FCAPA, en octubre del año pasado, ya tuvo ocasión de pronunciarse, una vez más, sobre estas cuestiones ante el anuncio de la Conselleria de facilitar las clases de religión islámica, exigiendo que se mejorara «el trato que reciben la asignatura de religión católica, los profesionales que la imparten y los alumnos y familias que la eligen en uso de su derecho constitucional.
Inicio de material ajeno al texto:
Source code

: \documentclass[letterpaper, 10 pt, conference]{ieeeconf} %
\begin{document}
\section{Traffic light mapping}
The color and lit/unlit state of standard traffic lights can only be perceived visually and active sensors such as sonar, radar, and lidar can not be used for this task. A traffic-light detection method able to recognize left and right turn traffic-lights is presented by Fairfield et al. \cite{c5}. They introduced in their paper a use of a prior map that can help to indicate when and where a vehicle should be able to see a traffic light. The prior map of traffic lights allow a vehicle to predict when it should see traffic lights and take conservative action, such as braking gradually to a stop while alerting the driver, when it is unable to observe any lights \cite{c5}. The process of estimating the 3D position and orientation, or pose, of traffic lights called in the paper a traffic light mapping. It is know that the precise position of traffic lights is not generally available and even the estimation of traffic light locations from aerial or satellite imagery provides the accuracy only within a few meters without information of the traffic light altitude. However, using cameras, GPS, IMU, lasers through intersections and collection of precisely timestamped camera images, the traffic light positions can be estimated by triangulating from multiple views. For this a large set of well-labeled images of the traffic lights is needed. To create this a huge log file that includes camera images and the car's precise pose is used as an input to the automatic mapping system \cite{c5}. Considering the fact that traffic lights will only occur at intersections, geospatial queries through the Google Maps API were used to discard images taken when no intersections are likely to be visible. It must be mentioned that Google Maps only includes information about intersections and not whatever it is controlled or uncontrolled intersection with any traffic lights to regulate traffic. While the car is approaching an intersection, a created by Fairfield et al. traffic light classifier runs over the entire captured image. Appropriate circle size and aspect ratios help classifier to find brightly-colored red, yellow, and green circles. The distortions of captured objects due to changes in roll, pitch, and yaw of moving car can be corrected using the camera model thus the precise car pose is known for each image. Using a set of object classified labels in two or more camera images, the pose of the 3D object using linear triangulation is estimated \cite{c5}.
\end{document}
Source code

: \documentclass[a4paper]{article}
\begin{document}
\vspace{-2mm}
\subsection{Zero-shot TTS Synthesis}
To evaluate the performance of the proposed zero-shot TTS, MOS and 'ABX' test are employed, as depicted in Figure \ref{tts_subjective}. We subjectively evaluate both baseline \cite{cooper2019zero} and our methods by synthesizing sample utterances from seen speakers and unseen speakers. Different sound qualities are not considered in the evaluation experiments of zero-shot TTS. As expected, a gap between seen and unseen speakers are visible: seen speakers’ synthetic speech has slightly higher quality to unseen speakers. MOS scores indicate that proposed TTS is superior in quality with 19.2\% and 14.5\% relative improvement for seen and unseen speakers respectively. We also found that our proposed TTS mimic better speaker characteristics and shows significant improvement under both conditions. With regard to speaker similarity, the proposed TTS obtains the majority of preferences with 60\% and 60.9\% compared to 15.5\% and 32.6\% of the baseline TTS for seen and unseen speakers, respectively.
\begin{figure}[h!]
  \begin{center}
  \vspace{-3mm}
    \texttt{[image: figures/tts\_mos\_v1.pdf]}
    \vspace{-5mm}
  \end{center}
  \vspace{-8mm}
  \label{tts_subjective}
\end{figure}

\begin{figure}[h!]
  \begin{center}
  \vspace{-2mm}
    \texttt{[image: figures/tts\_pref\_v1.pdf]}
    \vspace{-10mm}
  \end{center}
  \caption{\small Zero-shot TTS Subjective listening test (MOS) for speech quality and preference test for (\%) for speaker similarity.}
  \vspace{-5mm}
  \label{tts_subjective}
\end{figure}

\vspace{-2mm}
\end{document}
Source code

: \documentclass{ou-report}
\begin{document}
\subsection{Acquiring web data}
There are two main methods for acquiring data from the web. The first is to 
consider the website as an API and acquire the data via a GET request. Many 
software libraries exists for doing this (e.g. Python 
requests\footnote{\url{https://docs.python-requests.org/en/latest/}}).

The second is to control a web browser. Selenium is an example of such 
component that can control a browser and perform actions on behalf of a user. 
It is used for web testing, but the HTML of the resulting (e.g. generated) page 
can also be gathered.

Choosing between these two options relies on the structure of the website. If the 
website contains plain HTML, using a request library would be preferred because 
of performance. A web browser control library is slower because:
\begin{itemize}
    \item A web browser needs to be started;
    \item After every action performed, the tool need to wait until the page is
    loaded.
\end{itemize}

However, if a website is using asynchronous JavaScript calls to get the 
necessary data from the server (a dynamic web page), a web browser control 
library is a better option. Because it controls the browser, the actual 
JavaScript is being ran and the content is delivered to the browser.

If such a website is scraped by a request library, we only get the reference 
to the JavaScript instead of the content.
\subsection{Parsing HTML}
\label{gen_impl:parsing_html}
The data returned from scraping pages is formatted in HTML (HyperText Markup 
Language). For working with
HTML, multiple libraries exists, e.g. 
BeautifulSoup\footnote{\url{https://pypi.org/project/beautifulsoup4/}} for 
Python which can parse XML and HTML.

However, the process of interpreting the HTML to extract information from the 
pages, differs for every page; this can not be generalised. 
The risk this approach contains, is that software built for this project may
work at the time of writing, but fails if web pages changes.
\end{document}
Esperamos que esto signifique que la Administración empieza a tomarse en serio la libertad religiosa y que va a trabajar para que todos los alumnos, elijan la asignatura de religión que elijan, vean respetados sus derechos, así como todos los profesionales, suponiendo el final de las trabas (horarios intempestivos), recortes injustificados (de horas lectivas y de número de profesores) y limitaciones (laborales y organizativas) que se imponen en la actualidad». Esto no ha sido así, y mucho nos tememos que la llegada de clases de otras religiones -si no consiguen frenarlas con su moción en el Senado- no pueda saludarse con un «bienvenidos a la libertad» sino con un «os adentráis en el mundo de la discriminación y el bloqueo».
La obsesión por acabar con la asignatura de religión, con las asignaturas de religión, es una muestra más de sus contradicciones permanentes, pues proponen simultáneamente la eliminación de la asignatura y su ampliación a otras confesiones, y pone a estos colectivos al margen de lo que establece la Declaración Universal de los Derechos Humanos en su artículo 18: «Toda persona tiene derecho a la libertad de pensamiento, de conciencia y de religión; este derecho incluye la libertad de cambiar de religión o de creencia, así como la libertad de manifestar su religión o su creencia, individual o colectivamente, tanto en público como en privado, por la enseñanza, la práctica, el culto y la observancia», en relación con el 26.3 de la misma Declaración: «los padres tienen derecho preferente a escoger el tipo de educación que habrá de darse a sus hijos». De esto se hace eco el 27.3 de nuestra Constitución: «los poderes públicos garantizan el derecho que asiste a los padres para que sus hijos reciban la formación religiosa y moral que esté de acuerdo con sus propias convicciones», que concuerda plenamente con la Carta de Derechos Fundamentales de la Unión Europea, en el artículo 14.3: «se respetan, de acuerdo con las leyes nacionales que regulen su ejercicio, la libertad de creación de centros docentes dentro del respeto a los principios democráticos, así como el derecho de los padres a garantizar la educación y la enseñanza de sus hijos conforme a sus convicciones religiosas, filosóficas y pedagógicas».
Poca inteligencia política demuestran quienes ponen al descubierto de forma tan grosera sus contradicciones, revelando sus verdaderas intenciones, y la dificultad que tienen para comprender lo que, de forma reiterada, establecen multitud de normas y pactos internacionales y sentencias y autos de tribunales de diverso rango.